Mind you, no matter what treatment you take, there is currently no “cure” for cold sores, and once you’ve got it, then it’s with you for life. Herpes cycles through dormant and active cycles, being dormant the great majority of the time, and only causes active outbreaks a few times a year that will typically last from between 2 and 21 days, often right around a week for most people.
Prescription anti-viral medications for herpes work by interfering with viral replication, thereby slowing the replication rate of the virus and giving the immune system more of a chance to shut the virus down before it can cause problems. Acyclovir was the original anti-viral prescribed for HSV, and is currently the recommended drug for suppression of HSV during the last months of pregnancy to help prevent neonatal herpes. The other two prescription anti-virals typically prescribed for cold sores are Famcyclovir and Valacyclovir. All three of these medications will essentially result in the same thing for the average cold sore sufferer: they will reduce the pain and irritation experienced by the individual, and they will shorten the duration of the outbreak by 1 to 2 days, that’s it.

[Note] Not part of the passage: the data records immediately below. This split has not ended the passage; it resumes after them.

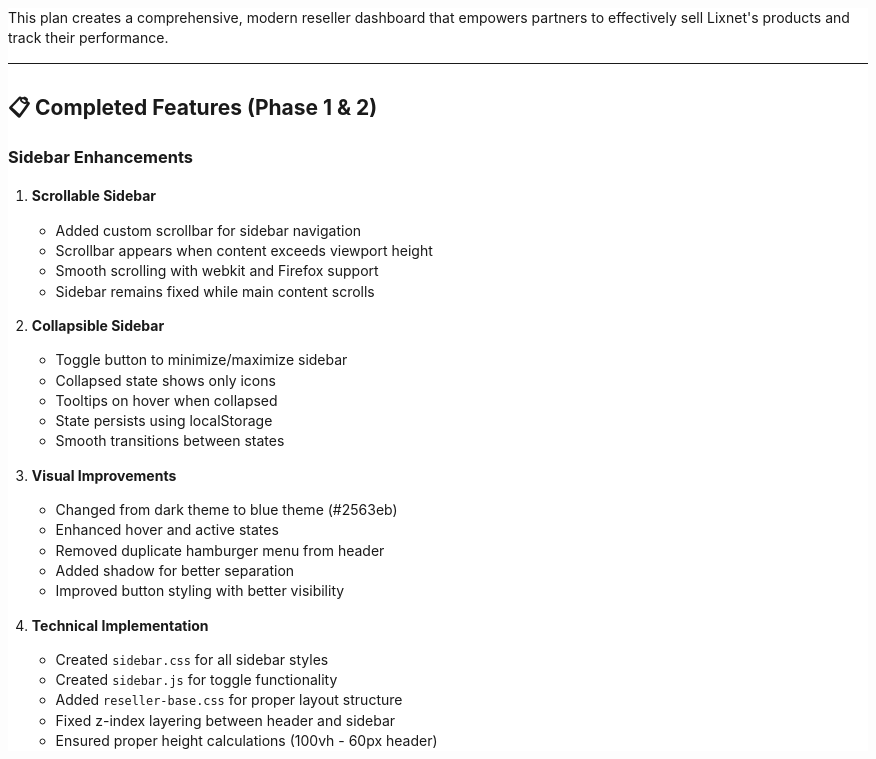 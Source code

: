 This plan creates a comprehensive, modern reseller dashboard that empowers partners to effectively sell Lixnet's products and track their performance.

---

## 📋 Completed Features (Phase 1 & 2)

### Sidebar Enhancements
1. **Scrollable Sidebar**
   - Added custom scrollbar for sidebar navigation
   - Scrollbar appears when content exceeds viewport height
   - Smooth scrolling with webkit and Firefox support
   - Sidebar remains fixed while main content scrolls

2. **Collapsible Sidebar**
   - Toggle button to minimize/maximize sidebar
   - Collapsed state shows only icons
   - Tooltips on hover when collapsed
   - State persists using localStorage
   - Smooth transitions between states

3. **Visual Improvements**
   - Changed from dark theme to blue theme (#2563eb)
   - Enhanced hover and active states
   - Removed duplicate hamburger menu from header
   - Added shadow for better separation
   - Improved button styling with better visibility

4. **Technical Implementation**
   - Created `sidebar.css` for all sidebar styles
   - Created `sidebar.js` for toggle functionality
   - Added `reseller-base.css` for proper layout structure
   - Fixed z-index layering between header and sidebar
   - Ensured proper height calculations (100vh - 60px header)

I personally recommend that anti-virals, if you have a prescription for them, are combined with OTC (over-the-counter) and some simple home treatments that, when used together, can significantly shorten the duration of the outbreak down to as little as 24-48 hours in total length.
Cold Sore First Aid
Ok, here’s what to do:
1. As soon as you feel the tingling of an oncoming cold sore, immediately start taking your anti-viral medication if you have a prescription.
2. Keep the area clean by washing it once every 2 hours with a damp wash cloth and soap–use a new wash cloth each time so as not to spread the virus to any other areas of your body (you don’t want it in your eyes–herpes keratitis is a leading cause of blindness in the United States).
3. Ice the area with an ice cube for approximately 10 minutes at a time every 2 hours.
4. Apply benzyl alcohol with a q-tip to the area after you ice it. Let it absorb and completely evaporate. Isopropyl alcohol (plain rubbing alcohol) can be substituted if you can’t get any benzyl alcohol.
5. Apply some 10% benzyl peroxide acne medicine (like Clearasil) to the area–this will soak up any and all excreted fluid between now and the next time you wash it in 2 more hours.
This procedure will drastically reduce the length of your outbreak and significantly reduce the severity of the cold sore as well. If you do this early enough before the cold sore has even emerged when you’re feeling prodromal symptoms (symptoms that occur prior to an outbreak, the most common of which is tingling), then oftentimes the cold sore will be prevented and never emerge in the first place.
If you start this procedure once you’ve already got a cold sore I would advise you to ensure that you drain every last drop of fluid from it before washing it in step 2–treat it like you would a pimple, just pierce it with a sterilized (use alcohol to do this) pin and then squeeze and drain the liquid onto a kleenex that you can blot it with.